Steve Meador is the author of Throwing Percy from the Cherry Tree, a poetry book that was an entrant for a National Book Award and the Pulitzer Prize in poetry. He is widely published in online and print journals. He has been a real estate broker since the early 1980s and currently lives and practices in the Tampa, FL, area.

Monday, December 20, 2010

Frozen shoulders

My shoulders are not working. I have bilateral frozen shoulder.  When I lift my arms up from each side they get to a certain point, which is less than 90 degrees, then there comes the burn of 1000 bee stings and the muscles lock into position for several seconds. The pain in the joint makes me think of the movie Alien, like something is trying to rip through my skin and escape. All I want is for my shoulders to once again be my body’s cranes, to lift and move as though operated by a set of precision hydraulics, to flow with liquid motion and without pain.

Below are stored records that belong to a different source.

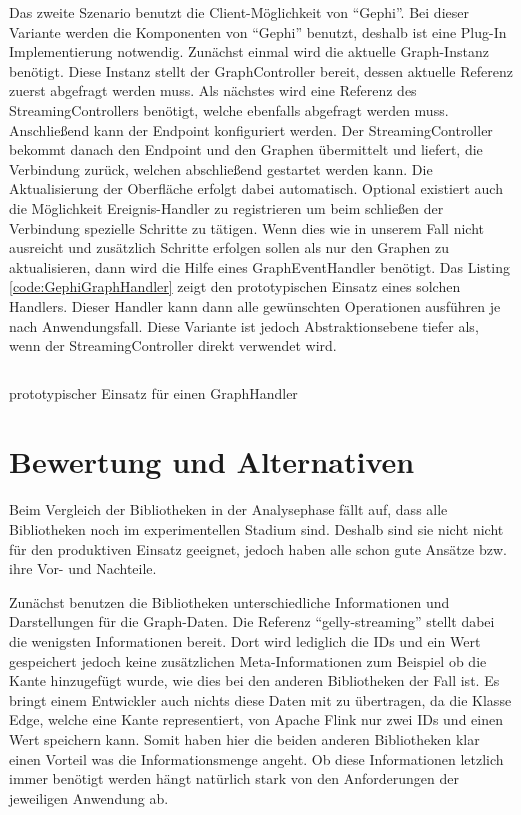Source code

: Das zweite Szenario benutzt die Client-Möglichkeit von \enquote{Gephi}. Bei
dieser Variante werden die Komponenten von \enquote{Gephi} benutzt, deshalb
ist eine Plug-In Implementierung notwendig. Zunächst einmal wird die aktuelle
Graph-Instanz benötigt. Diese Instanz stellt der GraphController bereit, dessen
aktuelle Referenz zuerst abgefragt werden muss. Als nächstes wird eine Referenz
des StreamingControllers benötigt, welche ebenfalls abgefragt werden muss.
Anschließend kann der Endpoint konfiguriert werden. Der StreamingController
bekommt danach den Endpoint und den Graphen übermittelt und liefert, die
Verbindung zurück, welchen abschließend gestartet werden kann. Die Aktualisierung
der Oberfläche erfolgt dabei automatisch. Optional existiert auch die Möglichkeit
Ereignis-Handler zu registrieren um beim schließen der Verbindung spezielle
Schritte zu tätigen. Wenn dies wie in unserem Fall nicht ausreicht und zusätzlich
Schritte erfolgen sollen als nur den Graphen zu aktualisieren, dann wird die
Hilfe eines GraphEventHandler benötigt. Das Listing \ref{code:GephiGraphHandler}
zeigt den prototypischen Einsatz eines solchen Handlers. Dieser Handler kann dann
alle gewünschten Operationen ausführen je nach Anwendungsfall. Diese Variante ist
jedoch Abstraktionsebene tiefer als, wenn der StreamingController direkt
verwendet wird.

\begin{listing}
\inputminted[breaklines=true]{java}{../material/code/GephiGraphHandler.java}
\caption{prototypischer Einsatz für einen GraphHandler}
\label{code:GephiGraphHandler}
\end{listing}

\section{Bewertung und Alternativen}
Beim Vergleich der Bibliotheken in der Analysephase fällt auf, dass alle
Bibliotheken noch im experimentellen Stadium sind. Deshalb sind sie nicht nicht
für den produktiven Einsatz geeignet, jedoch haben alle schon gute Ansätze bzw.
ihre Vor- und Nachteile.

Zunächst benutzen die Bibliotheken unterschiedliche Informationen und Darstellungen
für die Graph-Daten. Die Referenz \enquote{gelly-streaming} stellt dabei die
wenigsten Informationen bereit. Dort wird lediglich die IDs und ein Wert
gespeichert jedoch keine zusätzlichen Meta-Informationen zum Beispiel ob die
Kante hinzugefügt wurde, wie dies bei den anderen Bibliotheken der Fall ist.
Es bringt einem Entwickler auch nichts diese Daten mit zu übertragen, da die
Klasse Edge, welche eine Kante representiert, von Apache Flink nur zwei IDs und
einen Wert speichern kann. Somit haben hier die beiden anderen Bibliotheken klar
einen Vorteil was die Informationsmenge angeht. Ob diese Informationen letzlich
immer benötigt werden hängt natürlich stark von den Anforderungen der jeweiligen
Anwendung ab.

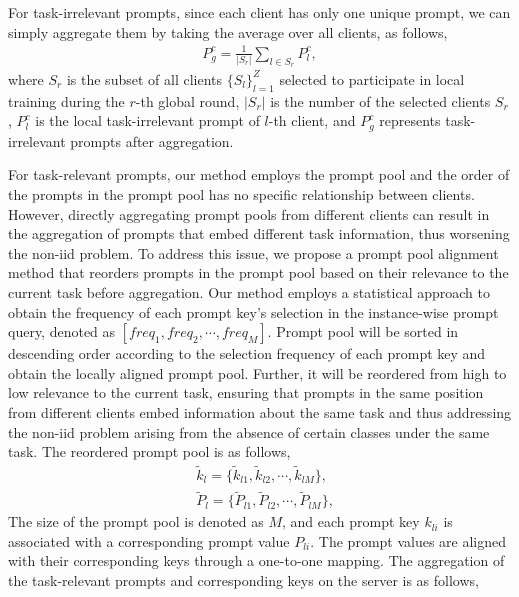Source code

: \documentclass[sigconf,anonymous,review,screen]{acmart}
\begin{document}
For task-irrelevant prompts, since each client has only one unique prompt, we can simply aggregate them by taking the average over all clients, as follows,
\begin{equation}\label{eqn-9}
	\begin{aligned}
		P_g^c = \frac{1}{\left| S_r \right|} \sum_{l \in S_r} {P}_l^c,
	\end{aligned}
\end{equation}
where $S_r$ is the subset of all clients $\{S_l\}_{l=1}^Z$ selected to participate in local training during the $r$-th global round, $\left| S_r \right|$ is the number of the selected clients $S_r$, ${P}_l^c$ is the local task-irrelevant prompt of $l$-th client, and $P_g^c$ represents task-irrelevant prompts after aggregation.

For task-relevant prompts, our method employs the prompt pool and the order of the prompts in the prompt pool has no specific relationship between clients. However, directly aggregating prompt pools from different clients can result in the aggregation of prompts that embed different task information, thus worsening the non-iid problem. To address this issue, we propose a prompt pool alignment method that reorders prompts in the prompt pool based on their relevance to the current task before aggregation. Our method employs a statistical approach to obtain the frequency of each prompt key's selection in the instance-wise prompt query, denoted as $[freq_1,freq_2,\cdots,freq_M]$. Prompt pool will be sorted in descending order according to the selection frequency of each prompt key and obtain the locally aligned prompt pool. Further, it will be reordered from high to low relevance to the current task, ensuring that prompts in the same position from different clients embed information about the same task and thus addressing the non-iid problem arising from the absence of certain classes under the same task. The reordered prompt pool is as follows,
\begin{equation}\label{eqn-10}
	\begin{aligned}
		&\tilde{k}_l = \{ \tilde{k}_{l1}, \tilde{k}_{l2}, \cdots, \tilde{k}_{lM} \}, \\
		&\tilde{P}_l = \{ \tilde{P}_{l1}, \tilde{P}_{l2}, \cdots, \tilde{P}_{lM} \},
	\end{aligned}
\end{equation}
The size of the prompt pool is denoted as $M$, and each prompt key $k_{li}$ is associated with a corresponding prompt value $P_{li}$.  The prompt values are aligned with their corresponding keys through a one-to-one mapping. The aggregation of the task-relevant prompts and corresponding keys on the server is as follows,
\end{document}

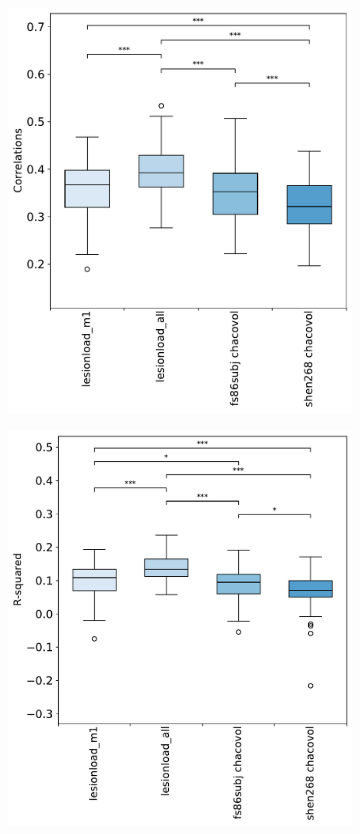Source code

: \documentclass[10pt]{article}
\begin{document}
\begin{figure}
\begin{subfigure}{0.5\textwidth}
  \centering
  \includegraphics[width=1\linewidth]{figures/analysis_2_boxplots_correlations.pdf}
  \caption{}
  \label{fig:sfig1}
\end{subfigure}
\begin{subfigure}{0.5\textwidth}
  \centering
  \includegraphics[width=1\linewidth]{figures/analysis_2_boxplots_rsquared.pdf}

\end{subfigure}
\end{figure}
\end{document}
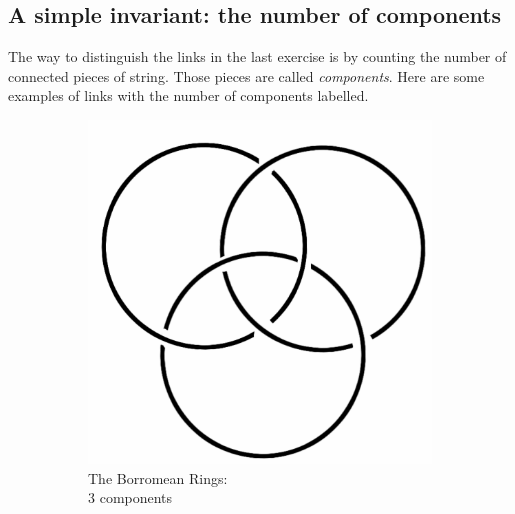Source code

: \documentclass[12pt,letterpaper]{article}
\theoremstyle{definition}
\begin{document}
\subsection*{A simple invariant: the number of components}

The way to distinguish the links in the last exercise is by counting the number of connected pieces of string.
Those pieces are called \emph{components}.
Here are some examples of links with the number of components labelled.

\begin{figure}[h]
    \centering
    \begin{subfigure}{.3\textwidth}
        \centering
        \includegraphics[width=\textwidth]{rgp10pics/borromean.png}
        \caption{The Borromean Rings:\\ \phantom{space} 3 components}
    \end{subfigure}
    \quad
    \begin{subfigure}{.3\textwidth}
        \centering

\end{subfigure}
\end{figure}
\end{document}
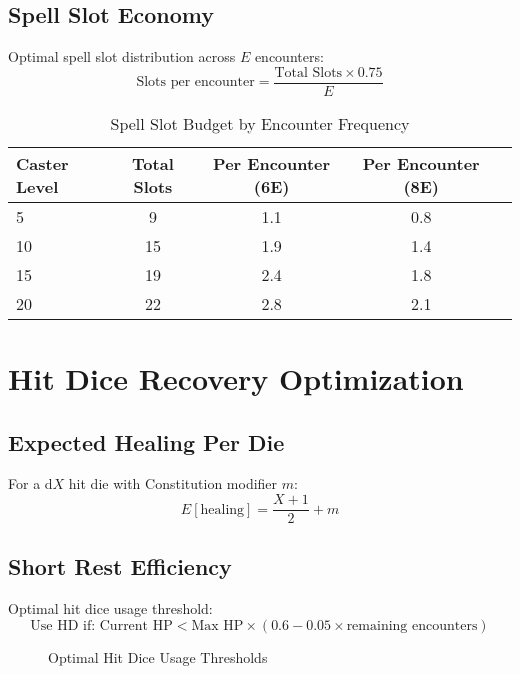 \documentclass[11pt,letterpaper,openany]{book}
\begin{document}
\subsection{Spell Slot Economy}

Optimal spell slot distribution across $E$ encounters:
\begin{equation}
\text{Slots per encounter} = \frac{\text{Total Slots} \times 0.75}{E}
\end{equation}

\begin{table}[h]
\centering
\begin{tabular}{@{}lcccc@{}}
\toprule
\textbf{Caster Level} & \textbf{Total Slots} & \textbf{Per Encounter (6E)} & \textbf{Per Encounter (8E)} \\
\midrule
5 & 9 & 1.1 & 0.8 \\
10 & 15 & 1.9 & 1.4 \\
15 & 19 & 2.4 & 1.8 \\
20 & 22 & 2.8 & 2.1 \\
\bottomrule
\end{tabular}
\caption{Spell Slot Budget by Encounter Frequency}
\end{table}

\section{Hit Dice Recovery Optimization}

\subsection{Expected Healing Per Die}

For a d$X$ hit die with Constitution modifier $m$:
\begin{equation}
E[\text{healing}] = \frac{X+1}{2} + m
\end{equation}

\subsection{Short Rest Efficiency}

Optimal hit dice usage threshold:
\begin{equation}
\text{Use HD if: } \text{Current HP} < \text{Max HP} \times \left(0.6 - 0.05 \times \text{remaining encounters}\right)
\end{equation}

\begin{figure}[h]
\centering
{}
\caption{Optimal Hit Dice Usage Thresholds}
\end{figure}
\end{document}
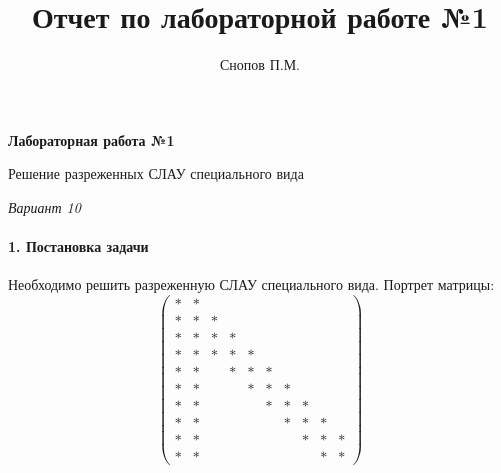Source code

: \documentclass[11pt,a4paper,twoside]{report}
\begin{document}
\title{Отчет по лабораторной работе №1}

\author{Снопов П.М.}
\thispagestyle{titlepagestyle}
\maketitle
\begin{center}
	\textbf{Лабораторная работа №1}
	
	Решение разреженных СЛАУ специального вида
	
	\textit{Вариант 10}
\end{center}

\paragraph{1. Постановка задачи}
Необходимо решить разреженную СЛАУ специального вида. Портрет матрицы: 
\[
\begin{pmatrix}
	* & * &  &   &   &   &   &   &   &   \\
	* & * & * &   &   &   &   &   &   &   \\
	* & * & * & * &   &   &   &   &   &   \\
	* & * & * & * & * &   &   &   &   &   \\
	* & * &   & * & * & * &   &   &   &   \\
	* & * &   &   & * & * & * &   &   &   \\
	* & * &   &   &   & * & * & * &   &   \\
	* & * &   &   &   &   & * & * & * &   \\
	* & * &   &   &   &   &   & * & * & * \\
	* & * &   &   &   &   &   &   & * & * 
\end{pmatrix}
\]
\end{document}
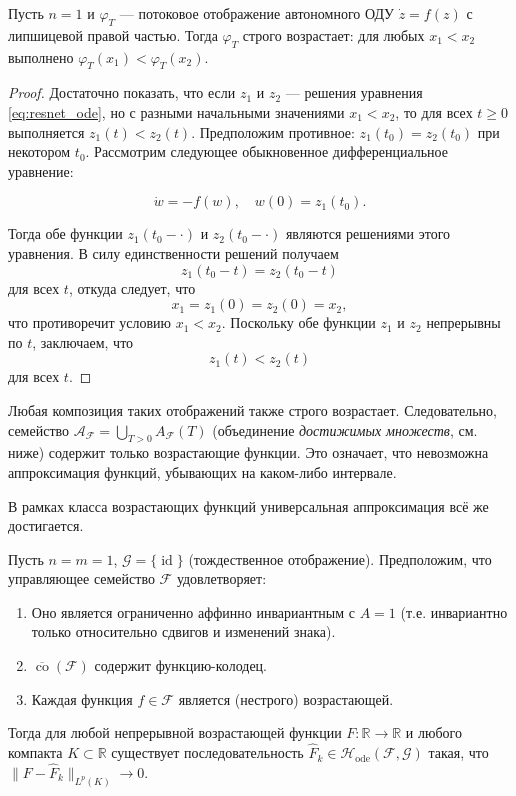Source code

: \documentclass[../NDCNNAI_main.tex]{subfiles}
\begin{document}
\begin{proposition}
\label{prop:1d_monotonicity}
Пусть $n=1$ и $\varphi_T$ --- потоковое отображение автономного ОДУ $\dot{z} = f(z)$ с липшицевой правой частью. Тогда $\varphi_T$ строго возрастает: для любых $x_1 < x_2$ выполнено $\varphi_T(x_1) < \varphi_T(x_2)$.
\end{proposition}
\begin{proof}

Достаточно показать, что если \( z_1 \) и \( z_2 \) --- решения уравнения \ref{eq:resnet_ode}, но с разными начальными значениями \( x_1 < x_2 \), то для всех \( t \geq 0 \) выполняется \( z_1(t) < z_2(t) \).
Предположим противное: \( z_1(t_0) = z_2(t_0) \) при некотором \( t_0 \).
Рассмотрим следующее обыкновенное дифференциальное уравнение:

\[
\dot{w} = -f(w), \quad w(0) = z_1(t_0).
\]

Тогда обе функции \( z_1(t_0 - \cdot) \) и \( z_2(t_0 - \cdot) \) являются решениями этого уравнения. В силу единственности решений получаем
\[
z_1(t_0 - t) = z_2(t_0 - t)
\]
для всех \( t \), откуда следует, что
\[
x_1 = z_1(0) = z_2(0) = x_2,
\]
что противоречит условию \( x_1 < x_2 \). Поскольку обе функции \( z_1 \) и \( z_2 \) непрерывны по \( t \), заключаем, что
\[
z_1(t) < z_2(t)
\]
для всех \( t \).
\end{proof}

\begin{corollary}
    Любая композиция таких отображений также строго возрастает. Следовательно, семейство $\mathcal{A}_{\mathcal{F}} = \bigcup_{T>0} A_{\mathcal{F}}(T)$ (объединение \emph{достижимых множеств}, см. ниже) содержит только возрастающие функции. Это означает, что невозможна аппроксимация функций, убывающих на каком-либо интервале.
\end{corollary}

В рамках класса возрастающих функций универсальная аппроксимация всё же достигается.

\begin{theorem}
\label{thm:1d_UAT}
Пусть $n = m = 1$, $\mathcal{G} = \{\operatorname{id}\}$ (тождественное отображение). Предположим, что управляющее семейство $\mathcal{F}$ удовлетворяет:
\begin{enumerate}
    \item Оно является ограниченно аффинно инвариантным с $A=1$ (т.е. инвариантно только относительно сдвигов и изменений знака).
    \item $\overline{\operatorname{co}}(\mathcal{F})$ содержит функцию-колодец.
    \item Каждая функция $f \in \mathcal{F}$ является (нестрого) возрастающей.
\end{enumerate}
Тогда для любой непрерывной возрастающей функции $F\colon \mathbb{R} \to \mathbb{R}$ и любого компакта $K \subset \mathbb{R}$ существует последовательность $\hat{F}_k \in \mathcal{H}_{\text{ode}}(\mathcal{F}, \mathcal{G})$ такая, что $\| F - \hat{F}_k \|_{L^p(K)} \to 0$.
\end{theorem}
\end{document}
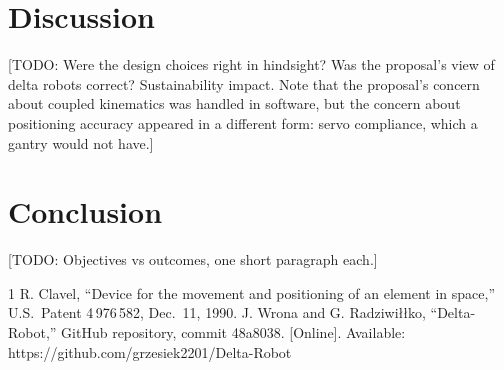 \documentclass[conference]{IEEEtran}
\begin{document}
\section{Discussion}
[TODO: Were the design choices right in hindsight? Was the proposal's view of delta
robots correct? Sustainability impact. Note that the proposal's concern about coupled
kinematics was handled in software, but the concern about positioning accuracy
appeared in a different form: servo compliance, which a gantry would not have.]

\section{Conclusion}
[TODO: Objectives vs outcomes, one short paragraph each.]

\begin{thebibliography}{1}
 R. Clavel, ``Device for the movement and positioning of an element in space,'' U.S.\ Patent 4\,976\,582, Dec.\ 11, 1990.
 J. Wrona and G. Radziwi\l{}\l{}ko, ``Delta-Robot,'' GitHub repository, commit 48a8038. [Online]. Available: https://github.com/grzesiek2201/Delta-Robot
\end{thebibliography}
\end{document}
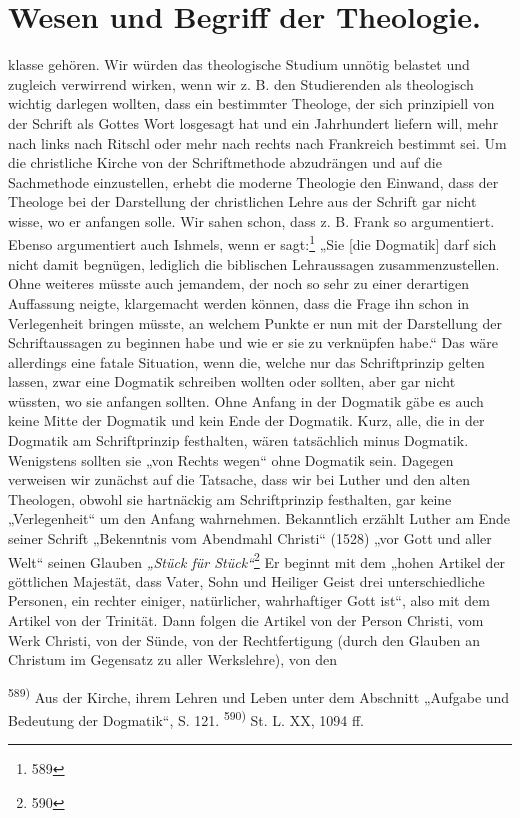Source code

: \section*{Wesen und Begriff der Theologie.}
\setcounter{page}{179}
klasse gehören. Wir würden das theologische Studium unnötig belastet und zugleich verwirrend wirken, wenn wir z. B. den Studierenden als theologisch wichtig darlegen wollten, dass ein bestimmter Theologe, der sich prinzipiell von der Schrift als Gottes Wort losgesagt hat und ein Jahrhundert liefern will, mehr nach links nach Ritschl oder mehr nach rechts nach Frankreich bestimmt sei.
Um die christliche Kirche von der Schriftmethode abzudrängen und auf die Sachmethode einzustellen, erhebt die moderne Theologie den Einwand, dass der Theologe bei der Darstellung der christlichen Lehre aus der Schrift gar nicht wisse, wo er anfangen solle. Wir sahen schon, dass z. B. Frank so argumentiert. Ebenso argumentiert auch Ishmels, wenn er sagt:\footnote{589} „Sie [die Dogmatik] darf sich nicht damit begnügen, lediglich die biblischen Lehraussagen zusammenzustellen. Ohne weiteres müsste auch jemandem, der noch so sehr zu einer derartigen Auffassung neigte, klargemacht werden können, dass die Frage ihn schon in Verlegenheit bringen müsste, an welchem Punkte er nun mit der Darstellung der Schriftaussagen zu beginnen habe und wie er sie zu verknüpfen habe.“ Das wäre allerdings eine fatale Situation, wenn die, welche nur das Schriftprinzip gelten lassen, zwar eine Dogmatik schreiben wollten oder sollten, aber gar nicht wüssten, wo sie anfangen sollten. Ohne Anfang in der Dogmatik gäbe es auch keine Mitte der Dogmatik und kein Ende der Dogmatik. Kurz, alle, die in der Dogmatik am Schriftprinzip festhalten, wären tatsächlich minus Dogmatik. Wenigstens sollten sie „von Rechts wegen“ ohne Dogmatik sein. Dagegen verweisen wir zunächst auf die Tatsache, dass wir bei Luther und den alten Theologen, obwohl sie hartnäckig am Schriftprinzip festhalten, gar keine „Verlegenheit“ um den Anfang wahrnehmen. Bekanntlich erzählt Luther am Ende seiner Schrift „Bekenntnis vom Abendmahl Christi“ (1528) „vor Gott und aller Welt“ seinen Glauben \emph{„Stück für Stück“}\footnote{590} Er beginnt mit dem „hohen Artikel der göttlichen Majestät, dass Vater, Sohn und Heiliger Geist drei unterschiedliche Personen, ein rechter einiger, natürlicher, wahrhaftiger Gott ist“, also mit dem Artikel von der Trinität. Dann folgen die Artikel von der Person Christi, vom Werk Christi, von der Sünde, von der Rechtfertigung (durch den Glauben an Christum im Gegensatz zu aller Werkslehre), von den
\vspace{1em}
\begin{footnotesize}
\noindent\textsuperscript{589)} Aus der Kirche, ihrem Lehren und Leben unter dem Abschnitt „Aufgabe und Bedeutung der Dogmatik“, S. 121.
\noindent\textsuperscript{590)} St. L. XX, 1094 ff.
\end{footnotesize}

I visit Beulah at her leaning clapboard shanty. She knows how to make things work better and, after listening, disappears behind a filthy, red, wool blanket that hangs over the doorway behind her. She returns with a bag, tells me, “Pour this into bath water that is just below the point of cooking you and soak, soak your whole self, soak yourself until the water chills.”

 Once home, I go directly to the bath, hunch over the tub, sprinkle the contents into the stream of steaming water and watch it dissolve. I am not familiar with the aroma that throws itself at my face, but it is pleasant, flowery, yet a bit of sourness, easy to inhale. After a couple minutes of watching and listening, the faucet seems to release a waterfall; a weak, almost sinister laugh gurgles from my throat as the tub becomes my cauldron. I kneel down and swirl the hot mixture, then slowly climb in.

The hot wraps around me, pulls and sinks me to the middle of my neck. Soon, I am on a mountain top with Sister Maria, we are singing, dancing, running, our arms waving in silken flight. My shoulders roll and flow, my arms rise and fall in smooth undulation.

Maria is tireless. She turns and runs in the other direction. From behind a large granite boulder, Beulah appears and gives me a couple green tablets, “Take this goat weed, the nun is not pure.” Her hand and body evaporate as the offering drops into my palm. The day is short, I hurry after Maria and our play continues until we fall on the thick, soft green of the meadow. She begins to tell me about edelweiss, and how it grows in locations that are often dangerous to reach, along the rocky edges of mountains. She says if I could pick some for her, it would prove my love. Her voice is a harp, sends sleep to me from its soft curves.

When I wake I am in the desert, coughing hot wind, blowing dust out of my mouth, my cheeks stuck to my teeth. A few yards in front of me is a pool of water. I claw my way over the sand and fall in. The water is cool and fragrant, sweet, sour.